## TASK DESCRIPTION:
Using the records below, find every line that includes "label" and copy it.

## MATERIAL PROVIDED:
━━━━

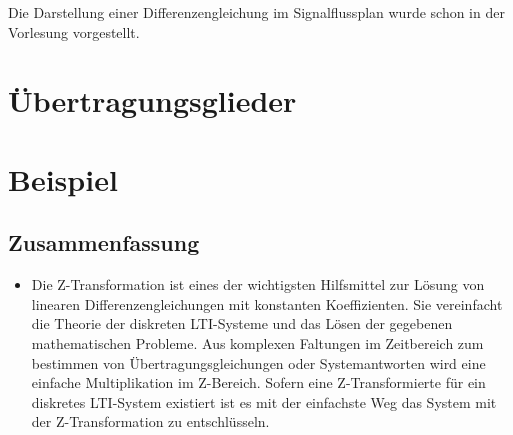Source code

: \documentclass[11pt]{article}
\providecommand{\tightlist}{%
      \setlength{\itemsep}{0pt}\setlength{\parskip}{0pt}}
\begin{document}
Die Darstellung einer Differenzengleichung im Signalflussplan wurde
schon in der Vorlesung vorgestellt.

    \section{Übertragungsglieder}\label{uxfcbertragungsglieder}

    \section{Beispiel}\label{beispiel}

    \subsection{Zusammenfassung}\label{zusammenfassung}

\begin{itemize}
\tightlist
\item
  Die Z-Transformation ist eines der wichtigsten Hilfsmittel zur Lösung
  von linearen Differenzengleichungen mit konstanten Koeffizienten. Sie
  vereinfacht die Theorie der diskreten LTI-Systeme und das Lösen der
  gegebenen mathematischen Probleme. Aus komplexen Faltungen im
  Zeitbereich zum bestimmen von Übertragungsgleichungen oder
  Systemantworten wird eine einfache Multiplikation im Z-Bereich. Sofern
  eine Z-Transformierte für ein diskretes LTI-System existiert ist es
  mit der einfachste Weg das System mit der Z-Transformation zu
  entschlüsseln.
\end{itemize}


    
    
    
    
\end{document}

━━━━

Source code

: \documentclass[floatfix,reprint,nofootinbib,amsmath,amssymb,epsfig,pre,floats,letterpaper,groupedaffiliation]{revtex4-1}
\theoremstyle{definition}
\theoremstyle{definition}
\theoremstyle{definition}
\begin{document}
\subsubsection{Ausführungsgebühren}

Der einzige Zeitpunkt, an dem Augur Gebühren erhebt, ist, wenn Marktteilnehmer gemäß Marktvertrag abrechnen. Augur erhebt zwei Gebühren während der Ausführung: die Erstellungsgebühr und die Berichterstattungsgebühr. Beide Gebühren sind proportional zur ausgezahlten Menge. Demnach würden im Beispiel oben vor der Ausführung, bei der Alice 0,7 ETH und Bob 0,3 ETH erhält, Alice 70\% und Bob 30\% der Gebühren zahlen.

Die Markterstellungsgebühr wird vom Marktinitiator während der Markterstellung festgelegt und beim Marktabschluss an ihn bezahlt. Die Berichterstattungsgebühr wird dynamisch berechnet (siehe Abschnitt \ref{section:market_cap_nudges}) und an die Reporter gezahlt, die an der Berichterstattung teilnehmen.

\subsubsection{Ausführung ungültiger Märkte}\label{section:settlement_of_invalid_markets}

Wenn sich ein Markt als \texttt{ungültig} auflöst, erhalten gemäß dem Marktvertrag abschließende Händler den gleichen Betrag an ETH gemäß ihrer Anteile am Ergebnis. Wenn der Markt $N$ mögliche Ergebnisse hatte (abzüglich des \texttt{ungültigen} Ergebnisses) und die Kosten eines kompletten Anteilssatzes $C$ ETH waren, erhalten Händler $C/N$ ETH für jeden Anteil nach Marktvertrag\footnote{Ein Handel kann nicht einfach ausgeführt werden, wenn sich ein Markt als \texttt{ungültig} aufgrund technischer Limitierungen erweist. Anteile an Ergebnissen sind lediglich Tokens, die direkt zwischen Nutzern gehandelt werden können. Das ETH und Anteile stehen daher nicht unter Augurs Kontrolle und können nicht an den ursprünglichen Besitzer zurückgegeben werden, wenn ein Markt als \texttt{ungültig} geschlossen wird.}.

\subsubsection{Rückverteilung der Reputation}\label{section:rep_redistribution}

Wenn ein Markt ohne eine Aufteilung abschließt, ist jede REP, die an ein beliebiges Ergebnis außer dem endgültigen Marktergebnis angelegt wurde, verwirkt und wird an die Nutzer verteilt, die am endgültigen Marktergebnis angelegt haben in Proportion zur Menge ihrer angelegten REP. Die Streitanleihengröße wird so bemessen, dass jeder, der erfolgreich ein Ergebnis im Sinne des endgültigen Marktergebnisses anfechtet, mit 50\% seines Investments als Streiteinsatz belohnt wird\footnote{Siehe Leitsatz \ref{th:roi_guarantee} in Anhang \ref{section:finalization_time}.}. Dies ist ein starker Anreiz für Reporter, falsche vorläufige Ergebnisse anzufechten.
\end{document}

━━━━

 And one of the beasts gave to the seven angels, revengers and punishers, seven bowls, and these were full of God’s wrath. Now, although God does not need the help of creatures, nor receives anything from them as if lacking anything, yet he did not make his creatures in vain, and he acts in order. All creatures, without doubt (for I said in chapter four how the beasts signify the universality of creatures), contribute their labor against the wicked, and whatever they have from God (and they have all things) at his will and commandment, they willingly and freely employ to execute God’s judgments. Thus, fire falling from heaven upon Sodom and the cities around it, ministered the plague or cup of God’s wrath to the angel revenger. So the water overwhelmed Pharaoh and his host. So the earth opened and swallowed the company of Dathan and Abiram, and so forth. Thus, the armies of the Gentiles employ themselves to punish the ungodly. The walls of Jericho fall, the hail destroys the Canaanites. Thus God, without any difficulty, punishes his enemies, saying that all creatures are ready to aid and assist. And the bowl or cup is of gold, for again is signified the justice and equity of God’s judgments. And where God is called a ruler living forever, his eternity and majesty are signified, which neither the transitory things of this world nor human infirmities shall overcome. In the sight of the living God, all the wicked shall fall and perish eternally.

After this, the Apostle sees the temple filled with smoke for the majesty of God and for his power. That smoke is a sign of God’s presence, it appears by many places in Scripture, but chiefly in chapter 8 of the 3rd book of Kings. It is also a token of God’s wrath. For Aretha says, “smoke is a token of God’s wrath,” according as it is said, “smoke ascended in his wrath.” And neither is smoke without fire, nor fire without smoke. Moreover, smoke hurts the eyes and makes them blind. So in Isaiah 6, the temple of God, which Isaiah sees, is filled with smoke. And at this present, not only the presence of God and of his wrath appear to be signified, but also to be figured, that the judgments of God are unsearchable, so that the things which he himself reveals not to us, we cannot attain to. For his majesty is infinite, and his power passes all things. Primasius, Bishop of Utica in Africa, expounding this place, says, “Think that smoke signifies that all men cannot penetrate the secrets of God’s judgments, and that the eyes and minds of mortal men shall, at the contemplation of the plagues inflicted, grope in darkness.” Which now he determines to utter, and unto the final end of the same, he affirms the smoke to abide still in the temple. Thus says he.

━━━━

## FINAL ANSWER:
    \section{Übertragungsglieder}\label{uxfcbertragungsglieder}
    \section{Beispiel}\label{beispiel}
    \subsection{Zusammenfassung}\label{zusammenfassung}
\subsubsection{Ausführung ungültiger Märkte}\label{section:settlement_of_invalid_markets}
\subsubsection{Rückverteilung der Reputation}\label{section:rep_redistribution}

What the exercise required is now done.